La Commissione egiziana per i diritti e le libertà (ECRF) ha fornito nuovi dati dichiarando che il numero degli arresti sarebbe salito a 373, tra cui 39 donne. Ma secondo alcuni media le persone arrestate sarebbero almeno 500. Inoltre, secondo il sito Netblocks, che monitora le libertà e i diritti digitali, ha denunciato l’introduzione di dure restrizioni nell’accesso ai social network ed alcuni siti internet come BBC News. Un dettaglio che potrebbe lasciar presagire le prossime mosse, o comunque le intenzioni, del regime egiziano è che gli arrestati si trovino attualmente ad Elgabal Elahmar, una struttura particolarmente adatta ad ospitare un numero ampio di detenuti.

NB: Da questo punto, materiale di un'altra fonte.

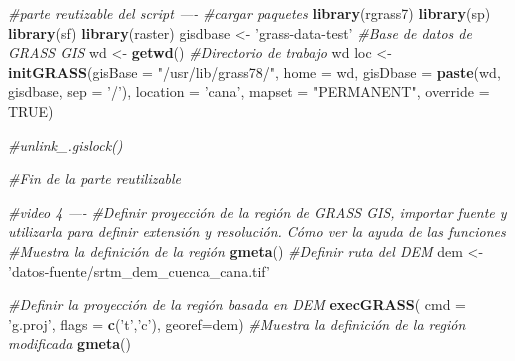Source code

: \documentclass[11pt,]{article}
\newenvironment{Shaded}{\begin{snugshade}}{\end{snugshade}}
\newcommand{\KeywordTok}[1]{\textcolor[rgb]{0.13,0.29,0.53}{\textbf{#1}}}
\newcommand{\DataTypeTok}[1]{\textcolor[rgb]{0.13,0.29,0.53}{#1}}
\newcommand{\StringTok}[1]{\textcolor[rgb]{0.31,0.60,0.02}{#1}}
\newcommand{\CommentTok}[1]{\textcolor[rgb]{0.56,0.35,0.01}{\textit{#1}}}
\newcommand{\OtherTok}[1]{\textcolor[rgb]{0.56,0.35,0.01}{#1}}
\newcommand{\NormalTok}[1]{#1}
\begin{document}
\begin{Shaded}
\begin{Highlighting}[]
\CommentTok{#parte reutizable del script ----}
\CommentTok{#cargar paquetes}
\KeywordTok{library}\NormalTok{(rgrass7)}
\KeywordTok{library}\NormalTok{(sp)}
\KeywordTok{library}\NormalTok{(sf)}
\KeywordTok{library}\NormalTok{(raster)}
\NormalTok{gisdbase <-}\StringTok{ 'grass-data-test'} \CommentTok{#Base de datos de GRASS GIS}
\NormalTok{wd <-}\StringTok{ }\KeywordTok{getwd}\NormalTok{() }\CommentTok{#Directorio de trabajo}
\NormalTok{wd}
\NormalTok{loc <-}\StringTok{ }\KeywordTok{initGRASS}\NormalTok{(}\DataTypeTok{gisBase =} \StringTok{"/usr/lib/grass78/"}\NormalTok{,}
                 \DataTypeTok{home =}\NormalTok{ wd,}
                 \DataTypeTok{gisDbase =} \KeywordTok{paste}\NormalTok{(wd, gisdbase, }\DataTypeTok{sep =} \StringTok{'/'}\NormalTok{),}
                 \DataTypeTok{location =} \StringTok{'cana'}\NormalTok{,}
                 \DataTypeTok{mapset =} \StringTok{"PERMANENT"}\NormalTok{,}
                 \DataTypeTok{override =} \OtherTok{TRUE}\NormalTok{)}

\CommentTok{#unlink_.gislock()}

\CommentTok{#Fin de la parte reutilizable}

\CommentTok{#video 4 ----}
\CommentTok{#Definir proyección de la región de GRASS GIS, importar fuente y utilizarla para definir extensión y resolución. Cómo ver la ayuda de las funciones}
\CommentTok{#Muestra la definición de la región}
\KeywordTok{gmeta}\NormalTok{()}
\CommentTok{#Definir ruta del DEM}
\NormalTok{dem <-}\StringTok{ 'datos-fuente/srtm_dem_cuenca_cana.tif'}

\CommentTok{#Definir la proyección de la región basada en DEM}
\KeywordTok{execGRASS}\NormalTok{(}
  \DataTypeTok{cmd =} \StringTok{'g.proj'}\NormalTok{,}
  \DataTypeTok{flags =} \KeywordTok{c}\NormalTok{(}\StringTok{'t'}\NormalTok{,}\StringTok{'c'}\NormalTok{),}
  \DataTypeTok{georef=}\NormalTok{dem)}
\CommentTok{#Muestra la definición de la región modificada}
\KeywordTok{gmeta}\NormalTok{()}


\end{Highlighting}
\end{Shaded}
\end{document}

Si inizia a delineare la mappa del dissenso egiziano. Un aspetto certo è la sua diffusione ampia e generale, che ha preso piede proprio attraverso i social network. Oltre al videomessaggio dell’imprenditore, Mohamed Ali, emergono altri messaggi diffusi tramite Facebook e Twitter. A inizio settembre erano già comparse, infatti, sul profilo Facebook di Kamal Khalil, leader del Partito Democratico dei Lavoratori e dei Socialisti Rivoluzionari, critiche molto dure verso l’attuale governo. Inoltre, sarebbero numerosi i messaggi e i video di denuncia pubblicati dagli attivisti che attualmente vivono all’estero. Un altro dettaglio che merita ancora una volta di essere sottolineato è che si tratta del primo episodio in cui gli egiziani si oppongono in modo cosi diretto verso il regime di al-Sisi, sintomo che la parete di terrore costruita dal regime non è più invalicabile.